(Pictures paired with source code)
************

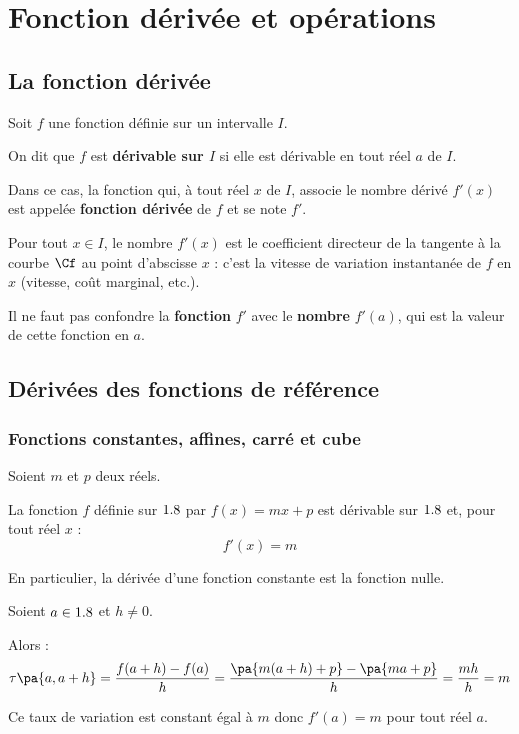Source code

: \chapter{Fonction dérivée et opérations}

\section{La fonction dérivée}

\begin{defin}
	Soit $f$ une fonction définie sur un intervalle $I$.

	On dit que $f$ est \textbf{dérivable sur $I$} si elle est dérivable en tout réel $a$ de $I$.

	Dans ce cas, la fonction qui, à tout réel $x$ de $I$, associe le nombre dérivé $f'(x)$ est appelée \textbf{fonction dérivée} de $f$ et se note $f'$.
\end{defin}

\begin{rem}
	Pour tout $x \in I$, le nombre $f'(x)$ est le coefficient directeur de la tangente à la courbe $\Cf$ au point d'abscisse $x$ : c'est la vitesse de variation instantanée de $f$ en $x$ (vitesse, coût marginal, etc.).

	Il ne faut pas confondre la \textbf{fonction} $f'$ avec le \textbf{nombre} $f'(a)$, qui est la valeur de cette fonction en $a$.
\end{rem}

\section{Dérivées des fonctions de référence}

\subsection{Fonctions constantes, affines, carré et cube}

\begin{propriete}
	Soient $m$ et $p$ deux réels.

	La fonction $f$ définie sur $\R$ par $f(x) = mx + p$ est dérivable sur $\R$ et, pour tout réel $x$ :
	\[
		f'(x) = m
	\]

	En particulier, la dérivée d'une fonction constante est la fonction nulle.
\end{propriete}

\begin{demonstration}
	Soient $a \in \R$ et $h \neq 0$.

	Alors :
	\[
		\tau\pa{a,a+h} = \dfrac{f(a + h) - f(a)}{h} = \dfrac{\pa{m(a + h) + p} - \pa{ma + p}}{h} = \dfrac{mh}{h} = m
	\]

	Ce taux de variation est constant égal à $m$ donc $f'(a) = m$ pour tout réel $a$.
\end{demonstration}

************

Please output the records above exactly, without the pictures.

Source code

: \chapter{Fonction dérivée et opérations}

\section{La fonction dérivée}

\begin{defin}
	Soit $f$ une fonction définie sur un intervalle $I$.

	On dit que $f$ est \textbf{dérivable sur $I$} si elle est dérivable en tout réel $a$ de $I$.

	Dans ce cas, la fonction qui, à tout réel $x$ de $I$, associe le nombre dérivé $f'(x)$ est appelée \textbf{fonction dérivée} de $f$ et se note $f'$.
\end{defin}

\begin{rem}
	Pour tout $x \in I$, le nombre $f'(x)$ est le coefficient directeur de la tangente à la courbe $\Cf$ au point d'abscisse $x$ : c'est la vitesse de variation instantanée de $f$ en $x$ (vitesse, coût marginal, etc.).

	Il ne faut pas confondre la \textbf{fonction} $f'$ avec le \textbf{nombre} $f'(a)$, qui est la valeur de cette fonction en $a$.
\end{rem}

\section{Dérivées des fonctions de référence}

\subsection{Fonctions constantes, affines, carré et cube}

\begin{propriete}
	Soient $m$ et $p$ deux réels.

	La fonction $f$ définie sur $\R$ par $f(x) = mx + p$ est dérivable sur $\R$ et, pour tout réel $x$ :
	\[
		f'(x) = m
	\]

	En particulier, la dérivée d'une fonction constante est la fonction nulle.
\end{propriete}

\begin{demonstration}
	Soient $a \in \R$ et $h \neq 0$.

	Alors :
	\[
		\tau\pa{a,a+h} = \dfrac{f(a + h) - f(a)}{h} = \dfrac{\pa{m(a + h) + p} - \pa{ma + p}}{h} = \dfrac{mh}{h} = m
	\]

	Ce taux de variation est constant égal à $m$ donc $f'(a) = m$ pour tout réel $a$.
\end{demonstration}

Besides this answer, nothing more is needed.